Tómas saw it all clearly. So clearly it hurt his eyes, numbed his soul.
And a voice from deep within him said, “Find the wanderers, Tómas. Find the wanderers.”
He asked, “How? How can I find a moon torn loose from its orbit when I don’t know what its original orbit was?”
He heard no answer.
Kyle Umber returned to the security department’s headquarters and asked the chief to allow him to review the surveillance videos of the passageway where Gomez had been attacked.
The security chief looked surprised. “I doubt that you’ll see anything that Sergeant Jacobi and his team haven’t noticed.”
Umber smiled tightly and nodded. “Probably not. But I would like to try.”
With a cocked brow, the chief asked, “You’re sure?”
“The Lord helps those who help themselves, you know.”
Suppressing a sigh, the chief spoke into his desktop phone and called for an assistant to bring Umber down to the security camera monitoring center.
It was a small, tight circular room, its curving walls covered with monitoring screens that showed every passageway and public space in the habitat. Umber’s guide, a petite brunette young woman in a snugly form-fitting blue uniform, showed him to a vacant desk. As he slid into its chair, she tapped the viewscreen built into the tiny table before him.
“It’s voice activated,” she said. “Just tell the screen what you want to see: call up the list of cameras, pick the one you’re looking for. That’s all there is to it.” Then she added, “Oh, and tell the screen the time you’re interested in. Otherwise you’ll have to wade through weeks of observations.”
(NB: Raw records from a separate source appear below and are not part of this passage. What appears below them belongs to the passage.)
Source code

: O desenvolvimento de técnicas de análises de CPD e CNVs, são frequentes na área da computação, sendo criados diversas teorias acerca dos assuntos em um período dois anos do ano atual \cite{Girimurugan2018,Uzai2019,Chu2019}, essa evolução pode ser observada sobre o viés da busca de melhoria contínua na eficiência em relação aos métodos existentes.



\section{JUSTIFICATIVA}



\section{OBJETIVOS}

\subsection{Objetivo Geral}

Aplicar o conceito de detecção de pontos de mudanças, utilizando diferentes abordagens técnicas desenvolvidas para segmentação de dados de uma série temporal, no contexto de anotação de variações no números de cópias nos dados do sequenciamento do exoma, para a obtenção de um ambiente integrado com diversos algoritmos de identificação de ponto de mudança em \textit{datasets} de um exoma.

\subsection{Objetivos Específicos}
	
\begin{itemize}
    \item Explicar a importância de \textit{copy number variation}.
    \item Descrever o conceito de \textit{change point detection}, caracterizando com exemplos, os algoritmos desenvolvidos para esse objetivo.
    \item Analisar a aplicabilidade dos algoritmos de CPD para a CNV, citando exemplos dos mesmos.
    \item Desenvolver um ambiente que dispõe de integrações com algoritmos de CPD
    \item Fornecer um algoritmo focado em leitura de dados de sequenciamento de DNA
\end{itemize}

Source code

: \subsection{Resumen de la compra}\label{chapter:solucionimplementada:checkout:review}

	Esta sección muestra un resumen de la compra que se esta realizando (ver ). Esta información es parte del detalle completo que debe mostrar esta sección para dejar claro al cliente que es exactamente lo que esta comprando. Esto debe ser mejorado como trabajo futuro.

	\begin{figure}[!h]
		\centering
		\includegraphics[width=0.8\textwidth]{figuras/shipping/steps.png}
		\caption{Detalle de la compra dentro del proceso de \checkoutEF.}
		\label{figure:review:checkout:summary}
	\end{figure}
Umber nodded gratefully. With the young woman standing behind him, he plowed through a diagram showing the locations of the surveillance cameras. He found the one he wanted, then ordered the monitor to start one hour before the attack on Dr. Gomez.
The screen showed an empty passageway. Umber asked for fast-forward.
A trio of young men walked into the scene, ridiculously jerky in the fast-forward mode. Their faces were shaded by the hoods on their dark gray jackets.